Fritscher Karl, Schuler Benedikt, Link Thomas, Eckstein Felix, Suhm Norbert, Hänni Markus, Hengg Clemens, Schubert Rainer
Institute for Biomedical Image Analysis, UMIT, Austria.
Med Image Comput Comput Assist Interv. 2008;11(Pt 1):568-75. doi: 10.1007/978-3-540-85988-8_68.

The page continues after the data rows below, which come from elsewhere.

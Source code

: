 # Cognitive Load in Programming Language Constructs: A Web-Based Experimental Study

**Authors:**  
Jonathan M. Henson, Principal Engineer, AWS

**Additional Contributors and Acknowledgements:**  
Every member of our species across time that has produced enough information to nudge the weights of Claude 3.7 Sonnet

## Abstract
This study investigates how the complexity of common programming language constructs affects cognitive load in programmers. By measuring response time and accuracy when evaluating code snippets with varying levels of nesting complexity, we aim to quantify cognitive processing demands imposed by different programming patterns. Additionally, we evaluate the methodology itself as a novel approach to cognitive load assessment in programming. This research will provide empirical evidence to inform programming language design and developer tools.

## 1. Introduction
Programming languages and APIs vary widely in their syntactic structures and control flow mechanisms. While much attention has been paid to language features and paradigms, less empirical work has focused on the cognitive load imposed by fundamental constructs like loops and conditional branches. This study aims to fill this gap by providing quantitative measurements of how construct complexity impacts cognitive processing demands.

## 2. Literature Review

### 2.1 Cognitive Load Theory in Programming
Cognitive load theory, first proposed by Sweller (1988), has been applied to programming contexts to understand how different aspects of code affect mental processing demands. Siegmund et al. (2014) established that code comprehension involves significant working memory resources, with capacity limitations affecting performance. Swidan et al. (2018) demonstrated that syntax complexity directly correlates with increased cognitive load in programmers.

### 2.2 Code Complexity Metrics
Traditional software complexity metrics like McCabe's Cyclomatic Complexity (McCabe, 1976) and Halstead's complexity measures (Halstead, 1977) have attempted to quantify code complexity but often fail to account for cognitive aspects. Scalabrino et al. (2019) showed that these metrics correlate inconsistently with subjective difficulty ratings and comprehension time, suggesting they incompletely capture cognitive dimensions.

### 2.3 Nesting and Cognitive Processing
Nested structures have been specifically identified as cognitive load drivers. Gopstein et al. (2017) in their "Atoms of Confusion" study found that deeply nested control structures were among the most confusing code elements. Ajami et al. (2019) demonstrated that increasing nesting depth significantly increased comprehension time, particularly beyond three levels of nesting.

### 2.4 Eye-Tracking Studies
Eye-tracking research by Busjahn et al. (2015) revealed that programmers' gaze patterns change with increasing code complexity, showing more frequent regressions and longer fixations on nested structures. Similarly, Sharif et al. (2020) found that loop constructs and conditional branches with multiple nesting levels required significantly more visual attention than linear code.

Fractures of the proximal femur are one of the principal causes of mortality among elderly persons. Traditional methods for the determination of femoral fracture risk use methods for measuring bone mineral density. However, BMD alone is not sufficient to predict bone failure load for an individual patient and additional parameters have to be determined for this purpose. In this work an approach that uses statistical models of appearance to identify relevant regions and parameters for the prediction of biomechanical properties of the proximal femur will be presented. By using Support Vector Regression the proposed model based approach is capable of predicting two different biomechanical parameters accurately and fully automatically in two different testing scenarios.
股骨近端骨折是老年人死亡的主要原因之一。传统的股骨骨折风险测定方法采用骨矿物质密度测量方法。然而,仅骨密度不足以预测个体患者的骨破坏负荷,为此必须确定其他参数。在这项工作中,将提出一种利用外观统计模型来识别相关区域和参数以预测股骨近端生物力学特性的方法。通过使用支持向量回归,所提出的基于模型的方法能够在两种不同的测试场景中准确且全自动地预测两个不同的生物力学参数。